Mercredi, la maison mère d’Airbus Europe, EADS, a
annoncé son projet de suppressions de 10 000 emplois dans les usines Airbus
d’Europe, ce qui représente près d’un cinquième du personnel actuel
de l’avionneur. L’annonce, faite lors d’une conférence de
presse à Paris par le président d’Airbus Louis Gallois, a confirmé les
reportages de la veille qui avaient annoncé un assaut sans précédent sur les
emplois chez Airbus.
4 300 emplois en tout seront supprimés en France, 3 700
en Allemagne, 1 600 en Grande-Bretagne et 400 en Espagne. Airbus emploie actuellement
23 000 travailleurs en Allemagne, 19 000 en France, 10 000 en
Grande-Bretagne et 3 000 en Espagne.
Les travailleurs d’Airbus en France et en Allemagne ont
immédiatement riposté par une grève spontanée. Les travailleurs des trois sites
touchés en Allemagne ont cessé le travail et sont retournés chez eux, tout
comme ceux du site de Méaulte en France. Quelque 1 000 travailleurs de
Toulouse, où se trouve le siège social d’Airbus et l’usine
d’assemblage final de l’A380, ont manifesté contre la restructuration.
L’agence de presse Reuters a cité Joachim Gramberg de
l’usine de Varel commentant l’annonce : « Je ne pouvais
pas croire à cette nouvelle. Je ne pouvais tout simplement pas y croire. Avant,
tout allait très bien quand nous construisions 200 avions par an et, maintenant
que nous en construisons 438 par an, c’est la fin. »
Airbus, qui est financé par un consortium de gouvernements
européens, est l’un des plus grands projets industriels paneuropéens. Il
est depuis longtemps vanté comme le modèle de collaboration par excellence affirmant
la puissance industrielle de l’Europe face à la domination américaine de
l’industrie des compagnies d’aviation commerciales. Les énormes réductions
d’effectifs annoncées mercredi sont le point culminant de la crise
d’Airbus qui a alimenté des disputes acerbes entre les principaux
partenaires impliqués dans le projet, les gouvernements de France et
d’Allemagne.
Le plan de restructuration aurait dû être annoncé il y a dix
jours, mais des conflits entre la France et l’Allemagne sur la question
de savoir quel pays aurait à subir les plus grandes pertes d’emplois ont conduit
à l’intervention du président français Jacques Chirac et de la
chancelière allemande Angela Merkel. On est arrivé difficilement à une ébauche
d’entente finale lors d’une rencontre au sommet vendredi dernier à
Berlin.
Le plan, nommé Power 8, prévoit aussi la vente de six des
seize sites d’Airbus en Europe. La télévision allemande a rapporté que sur
les seize sites européens d’Airbus, au moins cinq seraient ouverts à des
investisseurs privés, dont les sites allemands de Varel (1 300 travailleurs)

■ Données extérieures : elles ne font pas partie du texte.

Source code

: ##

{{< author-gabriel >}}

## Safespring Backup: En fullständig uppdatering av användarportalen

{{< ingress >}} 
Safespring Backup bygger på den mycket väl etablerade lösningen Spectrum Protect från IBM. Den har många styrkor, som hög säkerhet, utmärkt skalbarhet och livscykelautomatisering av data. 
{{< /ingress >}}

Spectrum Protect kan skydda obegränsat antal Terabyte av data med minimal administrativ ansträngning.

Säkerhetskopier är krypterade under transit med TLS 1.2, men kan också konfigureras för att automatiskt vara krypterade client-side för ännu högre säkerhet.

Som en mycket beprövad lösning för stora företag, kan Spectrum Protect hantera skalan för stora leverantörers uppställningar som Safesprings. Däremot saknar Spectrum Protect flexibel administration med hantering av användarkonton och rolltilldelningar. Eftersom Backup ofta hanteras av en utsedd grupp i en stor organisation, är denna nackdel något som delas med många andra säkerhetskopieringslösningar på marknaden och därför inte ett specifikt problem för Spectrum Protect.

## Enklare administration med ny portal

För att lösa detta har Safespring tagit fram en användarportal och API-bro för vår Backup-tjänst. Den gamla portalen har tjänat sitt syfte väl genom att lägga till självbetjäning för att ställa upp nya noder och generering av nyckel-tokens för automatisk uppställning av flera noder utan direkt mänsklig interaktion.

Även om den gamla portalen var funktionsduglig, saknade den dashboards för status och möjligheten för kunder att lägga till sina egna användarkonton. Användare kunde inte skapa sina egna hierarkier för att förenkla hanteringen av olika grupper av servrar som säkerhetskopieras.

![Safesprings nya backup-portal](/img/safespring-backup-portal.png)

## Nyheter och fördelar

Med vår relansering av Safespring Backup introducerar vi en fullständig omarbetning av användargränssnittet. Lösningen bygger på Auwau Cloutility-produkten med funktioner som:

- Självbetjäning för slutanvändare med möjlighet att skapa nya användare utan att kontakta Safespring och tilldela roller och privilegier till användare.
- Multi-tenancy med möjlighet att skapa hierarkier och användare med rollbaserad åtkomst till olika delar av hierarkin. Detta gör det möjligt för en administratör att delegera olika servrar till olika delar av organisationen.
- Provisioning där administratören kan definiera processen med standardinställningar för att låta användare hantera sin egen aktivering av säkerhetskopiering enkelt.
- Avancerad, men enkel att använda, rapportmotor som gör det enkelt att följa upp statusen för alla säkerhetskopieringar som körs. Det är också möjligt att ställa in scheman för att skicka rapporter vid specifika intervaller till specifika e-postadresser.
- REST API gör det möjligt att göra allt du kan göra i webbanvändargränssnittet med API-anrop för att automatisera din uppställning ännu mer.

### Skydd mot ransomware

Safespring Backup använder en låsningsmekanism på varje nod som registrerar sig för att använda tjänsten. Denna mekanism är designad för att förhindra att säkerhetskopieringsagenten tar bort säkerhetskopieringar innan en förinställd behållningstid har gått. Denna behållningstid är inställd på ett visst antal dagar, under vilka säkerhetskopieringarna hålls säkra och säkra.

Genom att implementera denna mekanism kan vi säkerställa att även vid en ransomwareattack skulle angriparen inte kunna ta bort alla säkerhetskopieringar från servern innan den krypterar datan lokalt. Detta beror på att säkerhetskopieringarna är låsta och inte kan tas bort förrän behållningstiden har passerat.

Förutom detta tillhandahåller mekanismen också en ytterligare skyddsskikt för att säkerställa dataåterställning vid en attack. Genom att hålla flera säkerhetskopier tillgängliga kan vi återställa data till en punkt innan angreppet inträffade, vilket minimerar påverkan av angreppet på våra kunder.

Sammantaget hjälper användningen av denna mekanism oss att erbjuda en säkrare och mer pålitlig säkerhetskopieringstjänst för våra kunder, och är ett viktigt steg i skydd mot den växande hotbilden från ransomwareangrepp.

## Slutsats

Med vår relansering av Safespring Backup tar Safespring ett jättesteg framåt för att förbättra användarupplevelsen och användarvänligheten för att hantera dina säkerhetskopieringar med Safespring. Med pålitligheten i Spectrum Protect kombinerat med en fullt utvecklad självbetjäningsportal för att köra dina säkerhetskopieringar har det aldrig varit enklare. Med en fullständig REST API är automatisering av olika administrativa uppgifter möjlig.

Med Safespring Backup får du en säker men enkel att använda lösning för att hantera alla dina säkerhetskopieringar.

et de Nordenham (2 300 travailleurs), ainsi que ceux de Saint-Nazaire en
Bretagne et de Méaulte dans la Somme. Ces usines seront reprises par des
investisseurs qui continueront à fournir Airbus, mais elles seront en
concurrence avec des usines hors-Airbus dans des pays comme la Russie,
l’Inde et la Chine.
D’autres attaques sur les emplois et les conditions de
travail seront la conséquence inévitable de la décision annoncée par la
direction d’Airbus de fermer ou de vendre d’autres sites, tel celui
de Laupheim en Allemagne.
Divisions nationales
sur le projet de l’A380
La production du jumbo-jet géant A380 est l’un des plus
grands projets industriels à avoir été entrepris ces dernières années par
l’alliance des pays européens dirigés par la France et l’Allemagne.
Le nouvel avion avait été conçu pour mettre fin à la suprématie du Dreamliner
787 de Boeing dans le segment des gros avions de ligne.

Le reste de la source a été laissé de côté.